Элфи назвал бы себя человеком «на уровне»: вполне в курсе последних веяний; одет не кричаще — так сказать, роскошь под сурдинку. В своем представлении он был человеком выдержанным и спокойным, который прекрасно умеет управлять скрытыми механизмами. Имена деятелей культуры, перед которыми его предшественник в вертящемся кресле топтался бы, как необъезженный конь, легко скользили по поверхности стола, покрытого зачем-то стеклом. Дуглас никак не мог догадаться, зачем, собственно. Стол явно был репродукцией. К тому же Элфи был своим в самых узких кругах: скандал в Национальном театре, интриги в мире искусства, новые творческие группы, организуемые телевизионными компаниями, — он был хорошо осведомлен о подоплеке всего этого.

Дугласу потребовалось минут десять, чтобы догадаться: ничто в этой игре не изменилось — ни на йоту. Как и стол, Элфи был репродукцией.
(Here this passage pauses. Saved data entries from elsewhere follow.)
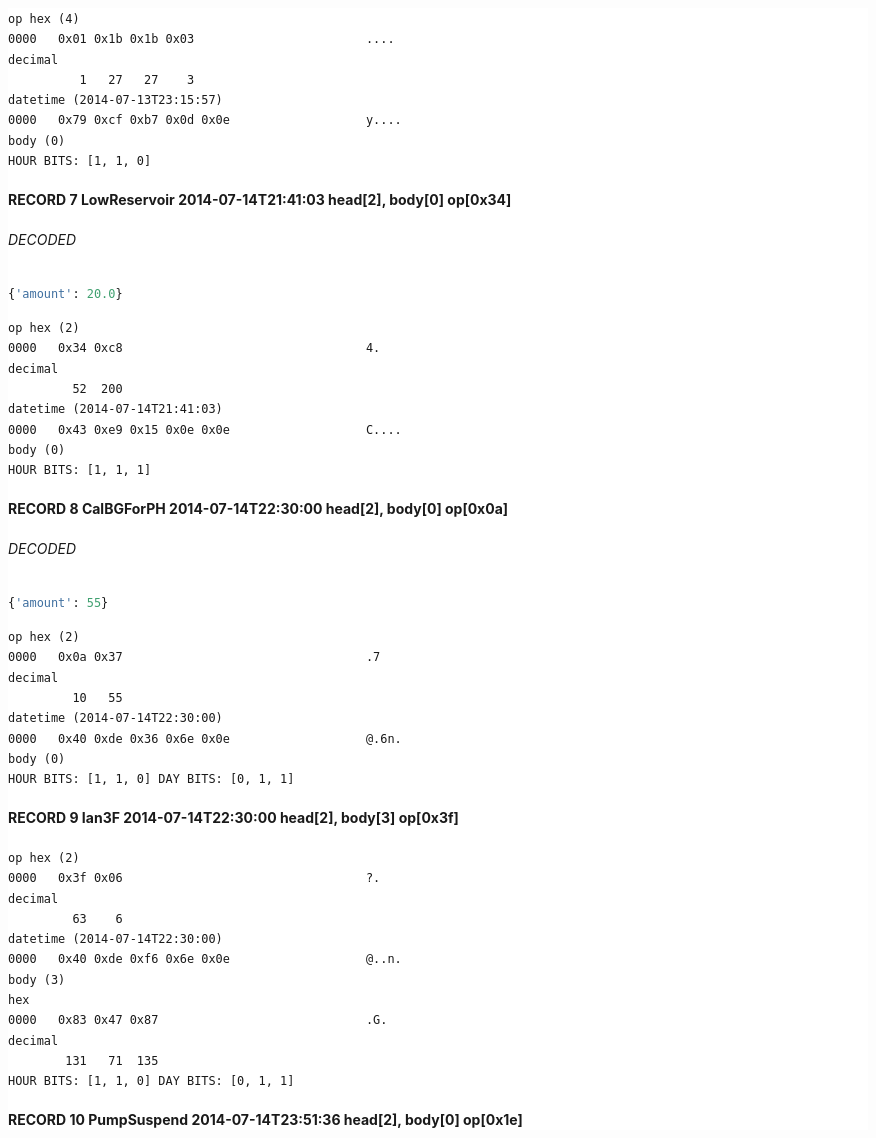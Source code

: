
 ```python
```
    op hex (4)
    0000   0x01 0x1b 0x1b 0x03                        ....
    decimal
              1   27   27    3
    datetime (2014-07-13T23:15:57)
    0000   0x79 0xcf 0xb7 0x0d 0x0e                   y....
    body (0)
    HOUR BITS: [1, 1, 0]
#### RECORD 7 LowReservoir 2014-07-14T21:41:03 head[2], body[0] op[0x34]
###### DECODED
```python
{'amount': 20.0}
```
    op hex (2)
    0000   0x34 0xc8                                  4.
    decimal
             52  200
    datetime (2014-07-14T21:41:03)
    0000   0x43 0xe9 0x15 0x0e 0x0e                   C....
    body (0)
    HOUR BITS: [1, 1, 1]
#### RECORD 8 CalBGForPH 2014-07-14T22:30:00 head[2], body[0] op[0x0a]
###### DECODED
```python
{'amount': 55}
```
    op hex (2)
    0000   0x0a 0x37                                  .7
    decimal
             10   55
    datetime (2014-07-14T22:30:00)
    0000   0x40 0xde 0x36 0x6e 0x0e                   @.6n.
    body (0)
    HOUR BITS: [1, 1, 0] DAY BITS: [0, 1, 1]
#### RECORD 9 Ian3F 2014-07-14T22:30:00 head[2], body[3] op[0x3f]

    op hex (2)
    0000   0x3f 0x06                                  ?.
    decimal
             63    6
    datetime (2014-07-14T22:30:00)
    0000   0x40 0xde 0xf6 0x6e 0x0e                   @..n.
    body (3)
    hex
    0000   0x83 0x47 0x87                             .G.
    decimal
            131   71  135
    HOUR BITS: [1, 1, 0] DAY BITS: [0, 1, 1]
#### RECORD 10 PumpSuspend 2014-07-14T23:51:36 head[2], body[0] op[0x1e]
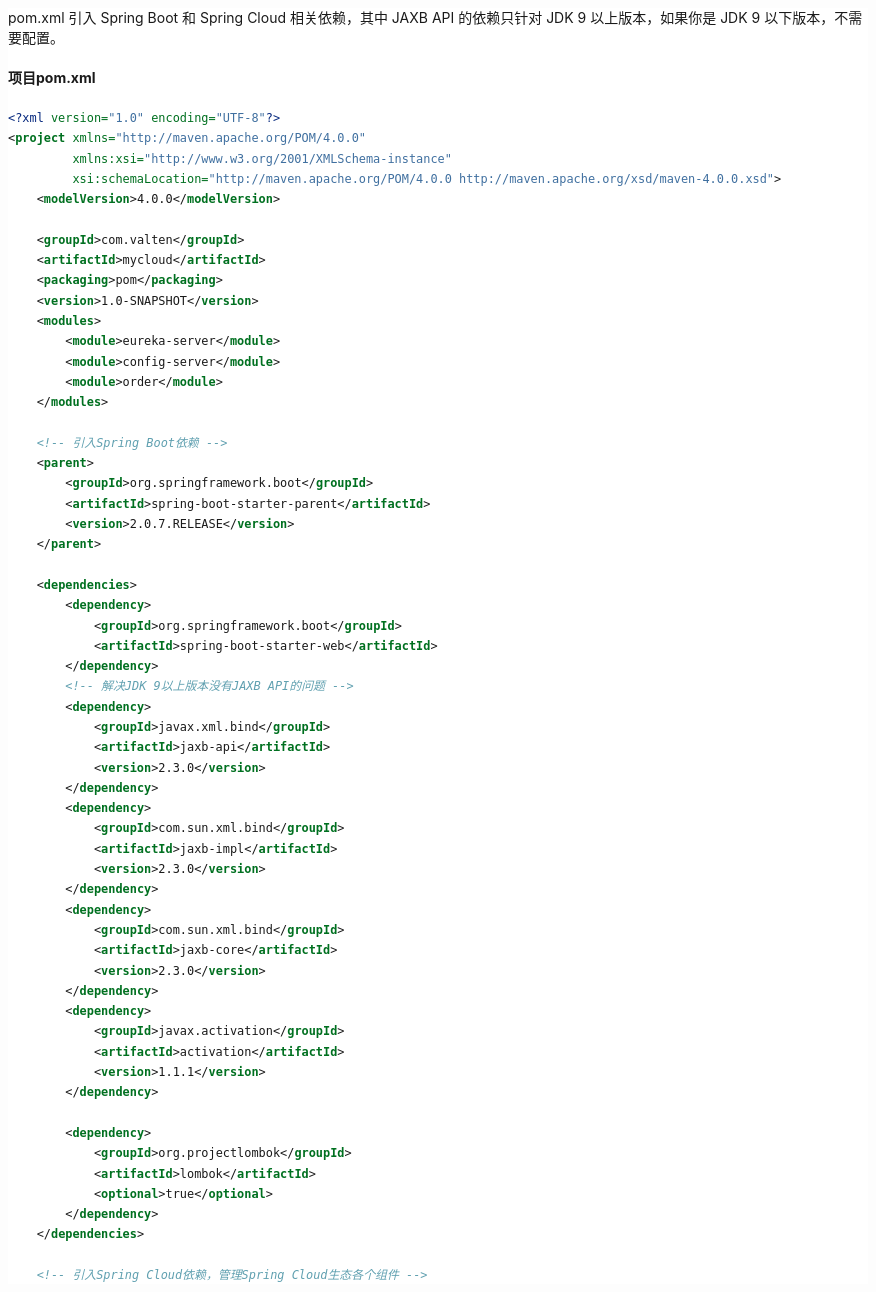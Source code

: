 pom.xml 引入 Spring Boot 和 Spring Cloud 相关依赖，其中 JAXB API 的依赖只针对 JDK 9 以上版本，如果你是 JDK 9 以下版本，不需要配置。

#### 项目pom.xml

```xml
<?xml version="1.0" encoding="UTF-8"?>
<project xmlns="http://maven.apache.org/POM/4.0.0"
         xmlns:xsi="http://www.w3.org/2001/XMLSchema-instance"
         xsi:schemaLocation="http://maven.apache.org/POM/4.0.0 http://maven.apache.org/xsd/maven-4.0.0.xsd">
    <modelVersion>4.0.0</modelVersion>

    <groupId>com.valten</groupId>
    <artifactId>mycloud</artifactId>
    <packaging>pom</packaging>
    <version>1.0-SNAPSHOT</version>
    <modules>
        <module>eureka-server</module>
        <module>config-server</module>
        <module>order</module>
    </modules>

    <!-- 引入Spring Boot依赖 -->
    <parent>
        <groupId>org.springframework.boot</groupId>
        <artifactId>spring-boot-starter-parent</artifactId>
        <version>2.0.7.RELEASE</version>
    </parent>

    <dependencies>
        <dependency>
            <groupId>org.springframework.boot</groupId>
            <artifactId>spring-boot-starter-web</artifactId>
        </dependency>
        <!-- 解决JDK 9以上版本没有JAXB API的问题 -->
        <dependency>
            <groupId>javax.xml.bind</groupId>
            <artifactId>jaxb-api</artifactId>
            <version>2.3.0</version>
        </dependency>
        <dependency>
            <groupId>com.sun.xml.bind</groupId>
            <artifactId>jaxb-impl</artifactId>
            <version>2.3.0</version>
        </dependency>
        <dependency>
            <groupId>com.sun.xml.bind</groupId>
            <artifactId>jaxb-core</artifactId>
            <version>2.3.0</version>
        </dependency>
        <dependency>
            <groupId>javax.activation</groupId>
            <artifactId>activation</artifactId>
            <version>1.1.1</version>
        </dependency>

        <dependency>
            <groupId>org.projectlombok</groupId>
            <artifactId>lombok</artifactId>
            <optional>true</optional>
        </dependency>
    </dependencies>

    <!-- 引入Spring Cloud依赖，管理Spring Cloud生态各个组件 -->
```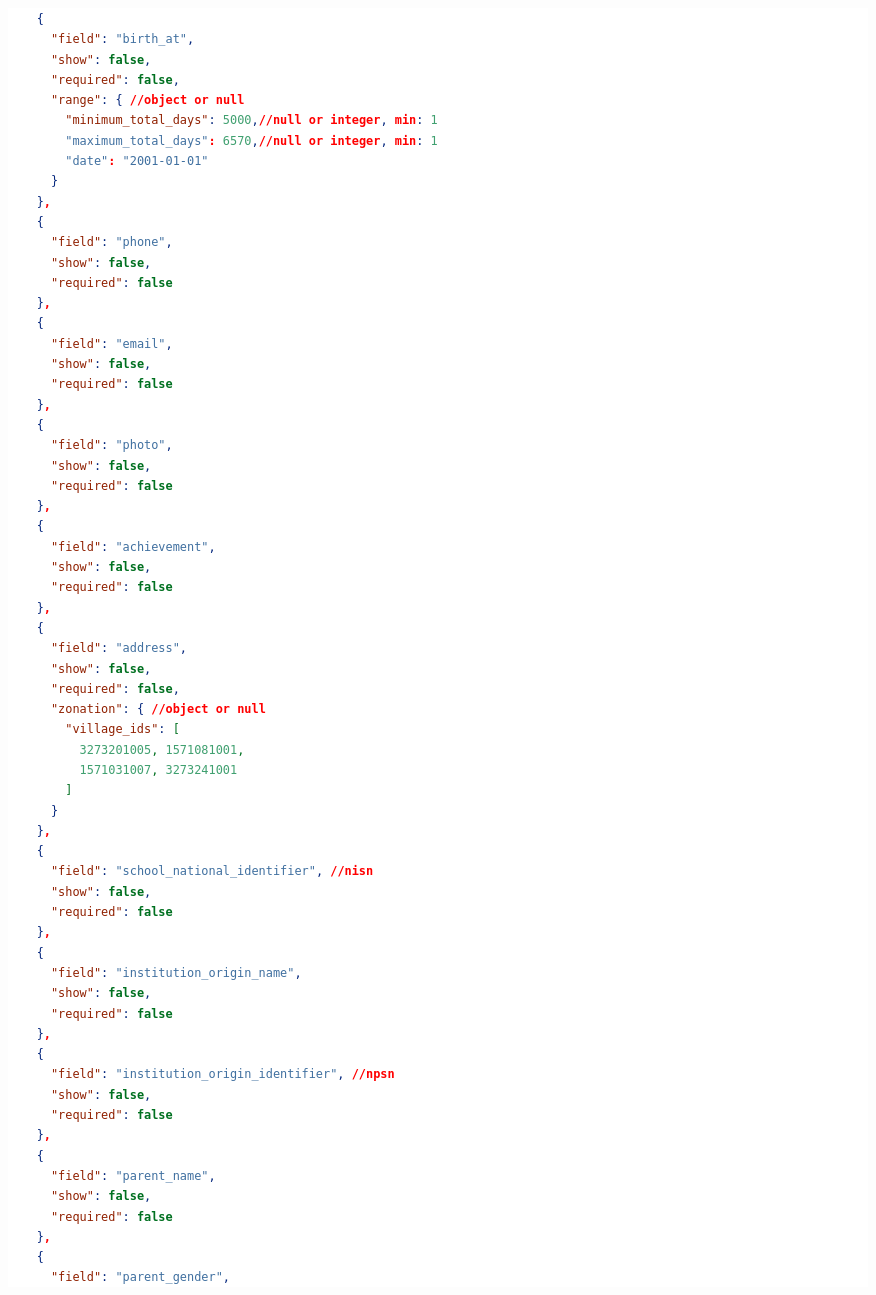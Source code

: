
 ```json
    {
      "field": "birth_at",
      "show": false,
      "required": false,
      "range": { //object or null
        "minimum_total_days": 5000,//null or integer, min: 1
        "maximum_total_days": 6570,//null or integer, min: 1
        "date": "2001-01-01"
      }
    },
    {
      "field": "phone",
      "show": false,
      "required": false
    },
    {
      "field": "email",
      "show": false,
      "required": false
    },
    {
      "field": "photo",
      "show": false,
      "required": false
    },
    {
      "field": "achievement",
      "show": false,
      "required": false
    },
    {
      "field": "address",
      "show": false,
      "required": false,
      "zonation": { //object or null
        "village_ids": [
          3273201005, 1571081001,
          1571031007, 3273241001
        ]
      }
    },
    {
      "field": "school_national_identifier", //nisn
      "show": false,
      "required": false
    },
    {
      "field": "institution_origin_name",
      "show": false,
      "required": false
    },
    {
      "field": "institution_origin_identifier", //npsn
      "show": false,
      "required": false
    },
    {
      "field": "parent_name",
      "show": false,
      "required": false
    },
    {
      "field": "parent_gender",
```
— Сказать правду — ваша повесть попалась мне совершенно случайно. — Элфи курил тонкую, но дорогую сигару; ноги в изысканных итальянских ботинках невозмутимо лежали на столе, на нем были рабочие вельветовые брюки, купленные в шикарном магазине, и короткая прямая куртка, какие носят лесорубы, за которую он отдал сумму, равную зарплате этого самого лесоруба. — Ваш агент пытался всучить мне обычный шпионский хлам. — Он снисходительно улыбнулся. — Все это passé[18]. Со шпиками покончено. Что им сейчас надо — я говорю о Побережье, — так это вещи с кое-какой глубиной. Они рыщут повсюду в поисках необычайного материала, где есть за что ухватиться. Актеры жаждут чего-то захватывающего. Им необходимо показывать себя. Денег они наработали невпроворот, и слава и богатство есть — ну вы сами знаете: Джек, и Роберт, и Ричард, и Эл… да там их сотни, поверьте мне, Побережье кишит великими актерами. Великими актерами. Великими актерами кино. На экране. А какие там режиссеры! Первоклассные. Самые что ни на есть! Ну, и если говорить о средствах выражения… Вы бы послушали их разговор, Дуглас, вас поразили бы детали, в которые они вдаются. Я совершенно поражен и не стыжусь в этом признаться. Когда вместе сойдутся Фрэнсис, и Джордж, и… и другие, кажется, будто вы попали в аудиторию какого-нибудь там университета, я не шучу. Детали! Но чего им не хватает, так это сценариев, идей, сути. Не о фабуле речь! Это пройденный этап! С фабулами покончено. Я говорю о самой вещи. О вещи в целом! Вот что важно. Вот что захватило меня в этой вашей повести «Смерть друга». Какое название! Какое типично английское название! Я вам скажу, на Побережье найдутся взрослые люди, которые будут плакать горькими слезами над одним только названием. Что я хочу сказать: название уже само по себе козырь. Козырь! Именно как название. А сюжет. Этот человек. Что вы проделываете с ним! Это же блестяще! В полном одиночестве. В лесу! Я так и вижу его. Я так и вижу, как они все захотят сыграть его. Вы бы послушали разговоры о Роли с большой буквы. Настоящей роли! Все, что нужно, — это сделать из повести сценарий.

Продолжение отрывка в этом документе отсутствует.